Advanced Data Solutions : Save time on Apache Spark workloads on Azure Synapse with NVIDIA GPU acceleration

Announced at Ignite, data teams can now speed up big data processing in Azure Synapse Analytics with NVIDIA-enabled GPU acceleration for Apache Spark in Azure Synapse, available in public preview. By leveraging NVIDIA GPUs, data scientists and engineers can reduce the time necessary to run data integration pipelines, score machine learning models, and more. This means less time waiting for data to process and more time identifying insights to drive better business outcomes.

The same GPU-accelerated infrastructure can be used for both Spark ETL and ML/DL frameworks, eliminating the need for separate clusters and giving the entire pipeline access to GPU acceleration.

Figure 1: Apache Spark infrastructure in Azure Synapse

Drive improved performance with NVIDIA RAPIDS

With built-in support for NVIDIA’s RAPIDS Accelerator for Apache Spark, GPU-accelerated Spark pools in Azure Synapse can provide over 2x performance improvements compared to standard analytical benchmarks without requiring any code changes. This integration is the result of extensive collaboration and partnership between the Azure Synapse and NVIDIA teams, which means continued support and enhancements moving forward.

Built on top of NVIDIA CUDA and UCX, NVIDIA RAPIDS enables GPU-accelerated SQL, DataFrame operations, and Spark shuffles. Since there are no code changes required to leverage these accelerations, users can also accelerate their data pipelines that rely on Linux Foundation’s Delta Lake or Microsoft’s Hyperspace indexing.

Save time with out-of-the-box access

To simplify the process for customers, Azure Synapse takes care of pre-installing low-level libraries and setting up all the complex networking requirements between compute nodes.

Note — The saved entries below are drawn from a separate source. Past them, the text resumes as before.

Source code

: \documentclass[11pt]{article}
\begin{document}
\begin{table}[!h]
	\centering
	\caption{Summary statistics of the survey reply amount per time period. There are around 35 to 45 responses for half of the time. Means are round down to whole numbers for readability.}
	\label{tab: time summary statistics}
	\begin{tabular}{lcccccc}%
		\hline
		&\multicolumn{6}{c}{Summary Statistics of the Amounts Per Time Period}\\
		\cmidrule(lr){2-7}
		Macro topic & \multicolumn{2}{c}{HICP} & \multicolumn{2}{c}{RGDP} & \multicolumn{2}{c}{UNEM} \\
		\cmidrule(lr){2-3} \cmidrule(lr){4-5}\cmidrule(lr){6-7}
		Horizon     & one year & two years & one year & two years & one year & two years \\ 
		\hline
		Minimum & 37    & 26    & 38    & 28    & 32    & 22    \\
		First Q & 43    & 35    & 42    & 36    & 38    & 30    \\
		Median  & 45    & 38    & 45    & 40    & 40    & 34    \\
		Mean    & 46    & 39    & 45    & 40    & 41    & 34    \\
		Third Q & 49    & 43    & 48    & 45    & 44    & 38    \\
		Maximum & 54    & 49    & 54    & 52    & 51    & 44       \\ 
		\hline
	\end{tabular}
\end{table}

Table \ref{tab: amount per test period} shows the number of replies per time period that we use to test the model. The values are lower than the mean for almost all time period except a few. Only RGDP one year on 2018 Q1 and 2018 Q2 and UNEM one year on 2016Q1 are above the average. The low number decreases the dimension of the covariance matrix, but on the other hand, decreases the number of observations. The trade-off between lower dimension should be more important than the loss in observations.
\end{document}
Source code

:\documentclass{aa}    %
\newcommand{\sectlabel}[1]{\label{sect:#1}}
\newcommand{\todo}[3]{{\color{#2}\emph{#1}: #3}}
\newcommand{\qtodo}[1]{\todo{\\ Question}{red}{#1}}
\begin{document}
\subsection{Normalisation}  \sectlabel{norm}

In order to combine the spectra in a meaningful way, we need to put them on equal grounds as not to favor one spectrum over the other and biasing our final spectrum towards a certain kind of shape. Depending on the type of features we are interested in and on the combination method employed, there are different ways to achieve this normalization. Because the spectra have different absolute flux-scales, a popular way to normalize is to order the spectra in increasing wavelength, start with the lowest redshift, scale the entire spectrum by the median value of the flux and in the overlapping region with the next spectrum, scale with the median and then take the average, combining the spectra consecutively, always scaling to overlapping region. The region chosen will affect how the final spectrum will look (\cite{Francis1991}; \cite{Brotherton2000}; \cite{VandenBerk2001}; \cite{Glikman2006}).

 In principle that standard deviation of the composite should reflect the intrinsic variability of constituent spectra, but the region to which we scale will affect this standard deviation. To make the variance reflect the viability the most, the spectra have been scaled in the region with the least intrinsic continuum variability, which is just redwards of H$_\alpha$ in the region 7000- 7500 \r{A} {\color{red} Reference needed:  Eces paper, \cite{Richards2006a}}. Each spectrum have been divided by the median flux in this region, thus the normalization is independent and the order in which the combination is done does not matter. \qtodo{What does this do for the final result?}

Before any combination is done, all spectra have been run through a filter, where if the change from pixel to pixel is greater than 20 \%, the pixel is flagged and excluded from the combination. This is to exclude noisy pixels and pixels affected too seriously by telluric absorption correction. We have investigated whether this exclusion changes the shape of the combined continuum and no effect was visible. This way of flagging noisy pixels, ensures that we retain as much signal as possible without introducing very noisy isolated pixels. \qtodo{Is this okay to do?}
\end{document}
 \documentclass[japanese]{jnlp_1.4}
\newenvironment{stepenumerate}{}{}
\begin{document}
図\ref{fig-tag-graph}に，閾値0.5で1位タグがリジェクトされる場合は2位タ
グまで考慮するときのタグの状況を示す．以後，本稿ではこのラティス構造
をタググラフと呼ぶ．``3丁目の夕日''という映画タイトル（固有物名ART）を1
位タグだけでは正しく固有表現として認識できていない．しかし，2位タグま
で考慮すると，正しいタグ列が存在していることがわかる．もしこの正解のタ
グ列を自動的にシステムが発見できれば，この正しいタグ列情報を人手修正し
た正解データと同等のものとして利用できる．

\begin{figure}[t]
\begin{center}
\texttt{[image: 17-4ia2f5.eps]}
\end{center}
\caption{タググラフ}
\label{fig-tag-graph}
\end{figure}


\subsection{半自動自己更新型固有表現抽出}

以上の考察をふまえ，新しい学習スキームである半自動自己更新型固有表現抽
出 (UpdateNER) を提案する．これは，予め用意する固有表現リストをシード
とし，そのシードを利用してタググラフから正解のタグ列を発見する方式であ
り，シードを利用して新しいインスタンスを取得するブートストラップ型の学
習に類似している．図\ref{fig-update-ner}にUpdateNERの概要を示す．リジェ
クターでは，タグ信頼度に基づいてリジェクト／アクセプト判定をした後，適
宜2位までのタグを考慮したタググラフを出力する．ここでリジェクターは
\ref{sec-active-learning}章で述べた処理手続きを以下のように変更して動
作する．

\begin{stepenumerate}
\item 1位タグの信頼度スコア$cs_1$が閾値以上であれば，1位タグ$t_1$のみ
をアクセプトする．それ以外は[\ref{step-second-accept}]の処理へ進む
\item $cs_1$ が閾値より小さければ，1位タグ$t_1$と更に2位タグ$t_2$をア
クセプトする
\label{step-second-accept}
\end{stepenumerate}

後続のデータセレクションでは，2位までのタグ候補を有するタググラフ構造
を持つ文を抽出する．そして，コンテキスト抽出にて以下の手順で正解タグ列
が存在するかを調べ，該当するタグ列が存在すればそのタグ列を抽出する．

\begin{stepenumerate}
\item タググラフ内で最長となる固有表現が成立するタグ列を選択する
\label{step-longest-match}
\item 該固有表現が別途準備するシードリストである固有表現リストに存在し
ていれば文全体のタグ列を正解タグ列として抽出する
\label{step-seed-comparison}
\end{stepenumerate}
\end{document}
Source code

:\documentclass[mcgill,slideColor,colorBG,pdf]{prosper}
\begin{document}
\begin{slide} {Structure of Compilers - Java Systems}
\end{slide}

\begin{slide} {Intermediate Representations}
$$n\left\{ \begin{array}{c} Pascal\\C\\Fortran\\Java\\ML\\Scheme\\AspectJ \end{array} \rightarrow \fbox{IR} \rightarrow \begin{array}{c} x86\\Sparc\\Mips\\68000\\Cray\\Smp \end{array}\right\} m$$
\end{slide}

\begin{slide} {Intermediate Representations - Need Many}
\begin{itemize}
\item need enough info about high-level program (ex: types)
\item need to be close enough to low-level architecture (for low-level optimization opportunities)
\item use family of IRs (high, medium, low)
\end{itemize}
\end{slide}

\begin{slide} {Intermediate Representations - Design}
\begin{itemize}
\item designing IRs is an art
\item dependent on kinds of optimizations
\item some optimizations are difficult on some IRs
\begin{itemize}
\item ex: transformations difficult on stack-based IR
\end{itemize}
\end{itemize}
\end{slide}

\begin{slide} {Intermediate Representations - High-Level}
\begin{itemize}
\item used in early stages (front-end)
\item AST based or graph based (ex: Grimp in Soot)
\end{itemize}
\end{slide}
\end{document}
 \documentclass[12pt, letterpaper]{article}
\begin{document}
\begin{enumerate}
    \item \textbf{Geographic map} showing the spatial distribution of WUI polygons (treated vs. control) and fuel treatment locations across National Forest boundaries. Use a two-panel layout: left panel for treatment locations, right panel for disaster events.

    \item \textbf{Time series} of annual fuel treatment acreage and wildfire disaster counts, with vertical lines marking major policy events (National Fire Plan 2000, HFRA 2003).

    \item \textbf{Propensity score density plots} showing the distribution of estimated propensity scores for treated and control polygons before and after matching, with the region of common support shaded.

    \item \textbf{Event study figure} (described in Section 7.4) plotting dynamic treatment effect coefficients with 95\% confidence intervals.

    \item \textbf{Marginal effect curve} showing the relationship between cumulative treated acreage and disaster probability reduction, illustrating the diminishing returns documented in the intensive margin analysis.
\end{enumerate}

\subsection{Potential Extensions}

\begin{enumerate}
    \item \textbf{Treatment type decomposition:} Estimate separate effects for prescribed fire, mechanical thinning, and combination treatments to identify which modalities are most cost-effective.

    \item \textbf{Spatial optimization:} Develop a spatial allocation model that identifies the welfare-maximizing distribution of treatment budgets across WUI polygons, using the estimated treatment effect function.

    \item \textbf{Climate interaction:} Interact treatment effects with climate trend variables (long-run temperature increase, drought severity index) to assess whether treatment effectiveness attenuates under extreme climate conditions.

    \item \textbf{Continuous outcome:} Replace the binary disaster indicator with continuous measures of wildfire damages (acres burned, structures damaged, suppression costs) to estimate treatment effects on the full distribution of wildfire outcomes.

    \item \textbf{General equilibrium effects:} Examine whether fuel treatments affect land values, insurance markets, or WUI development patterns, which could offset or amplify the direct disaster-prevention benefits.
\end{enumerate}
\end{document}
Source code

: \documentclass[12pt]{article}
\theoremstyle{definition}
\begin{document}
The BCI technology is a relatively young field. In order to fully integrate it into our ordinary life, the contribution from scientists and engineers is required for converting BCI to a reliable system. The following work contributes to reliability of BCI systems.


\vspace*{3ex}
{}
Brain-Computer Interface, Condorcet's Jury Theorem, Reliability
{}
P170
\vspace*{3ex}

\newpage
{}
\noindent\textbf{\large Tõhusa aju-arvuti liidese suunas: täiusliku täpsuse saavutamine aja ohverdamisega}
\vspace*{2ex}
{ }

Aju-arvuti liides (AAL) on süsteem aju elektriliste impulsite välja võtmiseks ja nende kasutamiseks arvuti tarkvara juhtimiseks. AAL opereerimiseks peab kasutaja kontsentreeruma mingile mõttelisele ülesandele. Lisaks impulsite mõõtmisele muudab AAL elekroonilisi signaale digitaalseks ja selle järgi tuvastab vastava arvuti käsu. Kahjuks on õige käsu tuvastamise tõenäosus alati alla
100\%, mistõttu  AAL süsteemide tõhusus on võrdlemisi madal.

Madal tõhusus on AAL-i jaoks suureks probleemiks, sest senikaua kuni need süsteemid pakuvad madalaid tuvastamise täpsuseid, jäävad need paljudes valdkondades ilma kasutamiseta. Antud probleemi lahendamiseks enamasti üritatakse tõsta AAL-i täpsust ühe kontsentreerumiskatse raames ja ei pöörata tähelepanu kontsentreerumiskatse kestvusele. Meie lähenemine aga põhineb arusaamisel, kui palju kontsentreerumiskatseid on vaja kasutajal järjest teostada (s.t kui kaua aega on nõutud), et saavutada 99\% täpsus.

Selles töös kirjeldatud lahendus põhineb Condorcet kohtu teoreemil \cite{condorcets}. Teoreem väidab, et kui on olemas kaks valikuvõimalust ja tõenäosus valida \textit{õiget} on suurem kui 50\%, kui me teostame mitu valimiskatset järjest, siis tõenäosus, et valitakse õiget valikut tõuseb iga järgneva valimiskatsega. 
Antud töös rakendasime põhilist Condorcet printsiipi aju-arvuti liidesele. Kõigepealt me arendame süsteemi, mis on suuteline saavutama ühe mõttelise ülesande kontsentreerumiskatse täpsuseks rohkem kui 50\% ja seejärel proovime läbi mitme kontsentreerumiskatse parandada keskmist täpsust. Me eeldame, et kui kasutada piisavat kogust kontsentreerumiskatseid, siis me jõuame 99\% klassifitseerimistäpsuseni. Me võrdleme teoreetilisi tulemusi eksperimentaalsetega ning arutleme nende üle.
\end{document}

This integration allows users to get started with GPU-accelerated pools within just a few minutes, enabling organizations to free up time to focus on solving their business requirements.

Simplified management: While Apache Spark 3 provides built-in support for GPU scheduling, the process of configuring and managing all the required hardware as well as installing all the low-level libraries can take significant effort. Within Azure Synapse Analytics, the user experience has been simplified so you can create a GPU-accelerated Apache Spark pool with just a few clicks.
Optimized Spark configuration: Through the collaboration between NVIDIA and Azure Synapse, we have come up with optimal configurations for your GPU-accelerated Apache Spark pools, saving both time and operational costs.

Figure 2: Provisioning a GPU-accelerated Spark pool in Azure Synapse

Speed up batch model scoring with Hummingbird

Many organizations rely on large batch scoring jobs to frequently execute during narrow windows of time. To achieve 4x speed and shorten batch scoring jobs, customers can now also leverage GPU-accelerated Spark pools with Microsoft’s Hummingbird library. With Hummingbird, users can take their traditional, tree-based ML models and compile them into tensor computations. Hummingbird allows users to then seamlessly leverage native hardware acceleration and neural network frameworks to accelerate their ML model scoring without needing to rewrite their models. This means shorter batch scoring jobs and quicker time-to-insight.

Next steps

Support for the new GPU-accelerated Apache Spark pools is rolling out now and will be available for workspaces in East US, Australia East, and North Europe in the next week. You can get started by creating a GPU-accelerated pool directly from within your Azure Synapse Analytics workspace.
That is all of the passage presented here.